Latest Trial Results
Based in Austin, Texas, Cassava Sciences (SAVA) focuses on developing solutions for neurodegenerative diseases. The company’s recent regulatory filing revealed that it plans to present data from the failed Phase 3 trial at an upcoming medical conference. While the company hosted a conference call with analysts, it refrained from taking questions, indicating the sensitivity surrounding the topic.
The main objective of the trial was to evaluate Cassava’s novel treatment, **simufilam**, in alleviating cognitive or functional decline compared to a placebo. Unfortunately, the trial’s results indicated that at the 52-week mark, simufilam did not positively impact cognitive functionality as measured by the relevant scales, namely the **DAS-COG12** and **ADCS-ADL**. Although the treatment did reportedly maintain a favorable safety profile, the lack of significant cognitive improvement has raised concerns. CEO Rick Barry noted, “Despite our careful efforts to enroll patients with mild-to-moderate [Alzheimer’s disease], the cognitive decline seen in the placebo group appeared less severe than in previous placebo-controlled studies.” He highlighted that the team is working diligently to understand these discrepancies.
Discontinuation of the Second Phase 3 Trial
Due to the disappointing results, the company announced that it would be discontinuing a second Phase 3 trial. Detailed analyses are expected in the future as Cassava continues to navigate the implications of this setback. During the analyst call, Chief Medical Officer Jim Kupiec confirmed that the simufilam cohort exhibited a **0.39 point reduction** on the ADAS-Cog 12 scale but noted it did not achieve statistical significance (p value of **0.43**). Similarly, an overall **0.51-point increase** in the ADCS-ADL scale demonstrated a movement towards improvement but again failed to hold statistical significance.
A Hopeful Outlook Amid Setbacks
Despite the trial’s disappointing results, Barry expressed hope that the data compiled could eventually provide valuable insights to improve the lives of Alzheimer’s patients. The company remains committed to analyzing the results further and exploring what next steps could be appropriate. Financially, Chief Financial Officer Eric Schoen stated that Cassava retains a solid position, with **$149 million** in cash and cash equivalents reported at the end of the third quarter.

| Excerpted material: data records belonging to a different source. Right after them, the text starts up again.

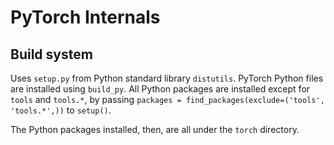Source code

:# PyTorch Internals

## Build system

Uses `setup.py` from Python standard library `distutils`. PyTorch Python files
are installed using `build_py`. All Python packages are installed except for
`tools` and `tools.*`, by passing
`packages = find_packages(exclude=('tools', 'tools.*',))` to `setup()`.

The Python packages installed, then, are all under the `torch` directory.
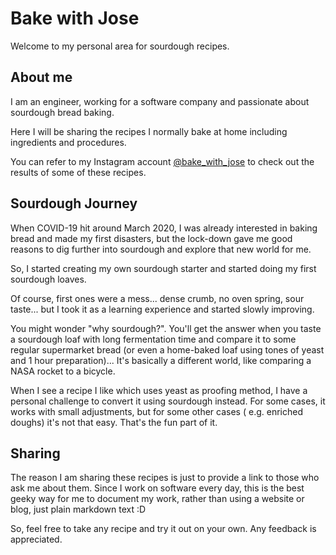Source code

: # Bake with Jose

Welcome to my personal area for sourdough recipes.


## About me
I am an engineer, working for a software company and passionate about sourdough bread baking.

Here I will be sharing the recipes I normally bake at home including ingredients and procedures.

You can refer to my Instagram account [@bake_with_jose](https://www.instagram.com/bake_with_jose/) to check out the results of some of these recipes.

## Sourdough Journey
When COVID-19 hit around March 2020, I was already interested in baking bread and made my first disasters, but the lock-down gave me good reasons to dig further into sourdough and explore that new world for me.

So, I started creating my own sourdough starter and started doing my first sourdough loaves.

Of course, first ones were a mess... dense crumb, no oven spring, sour taste... but I took it as a learning experience and started slowly improving.

You might wonder "why sourdough?". You'll get the answer when you taste a sourdough loaf with long fermentation time and compare it to some regular supermarket bread (or even a home-baked loaf using tones of yeast and 1 hour preparation)... It's basically a different world, like comparing a NASA rocket to a bicycle.

When I see a recipe I like which uses yeast as proofing method, I have a personal challenge to convert it using sourdough instead. For some cases, it works with small adjustments, but for some other cases ( e.g. enriched doughs) it's not that easy. That's the fun part of it.

## Sharing
The reason I am sharing these recipes is just to provide a link to those who ask me about them. Since I work on software every day, this is the best geeky way for me to document my work, rather than using a website or blog, just plain markdown text :D

So, feel free to take any recipe and try it out on your own. Any feedback is appreciated.
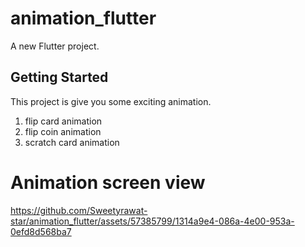 # animation_flutter


A new Flutter project.

## Getting Started

This project is give you some exciting animation.
1. flip card animation
2. flip coin animation 
3. scratch card animation


# Animation screen view                                                                                                                

https://github.com/Sweetyrawat-star/animation_flutter/assets/57385799/1314a9e4-086a-4e00-953a-0efd8d568ba7






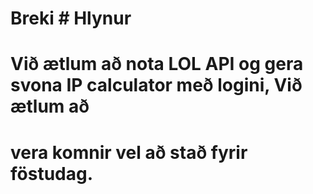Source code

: # Breki # Hlynur

# Við ætlum að nota LOL API og gera svona IP calculator með logini, Við ætlum að
# vera komnir vel að stað fyrir föstudag.
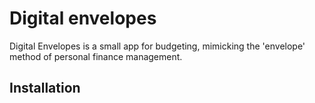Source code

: # Digital envelopes

Digital Envelopes is a small app for budgeting, mimicking the 'envelope' method of personal finance management.

## Installation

Ongoing Investigations and Legal Troubles
The negative news surrounding the trial isn’t Cassava’s only concern. The company has been embroiled in investigations by the SEC and Justice Department regarding past claims made about simufilam. In September, both Remi Barbier, the company’s founder and former CEO, along with former senior vice president of neuroscience Lindsay Burns, settled charges over misleading claims related to the Alzheimer’s trial for more than **$40 million**. Adding to the turmoil, Hoau-Yan Wang, a consultant for Cassava and co-developer of simufilam, has faced accusations of manipulating clinical trial results and submitting falsified information for federal grant applications.
The SEC claims Wang contributed to a breach of trial integrity that resulted in publicized fabricated results about supposed efficacy in key biomarkers associated with Alzheimer’s disease. Cassava, however, emphasized that Wang was not involved with the Phase 3 trial itself, which included **804** participants across more than **75 clinical sites** in the U.S., Canada, and Australia. Each participant was randomized to receive either **100 mg of simufilam** or a placebo.
Market Performance and Looking Ahead
In a broader context, Cassava’s stock has shown a **17.6% gain** year-to-date, while the S&P 500 has seen a **25% increase**. However, the company’s future remains uncertain as it grapples with the implications of the failed trial and ongoing legal issues.
Conclusion
The recent developments regarding Cassava Sciences underscore the volatile nature of biotech investments, particularly those focused on unproven therapies for complex diseases like Alzheimer’s. As Cassava navigates these challenges, investors and stakeholders will remain cautiously observant to see how the company adapts and responds in the coming weeks and months.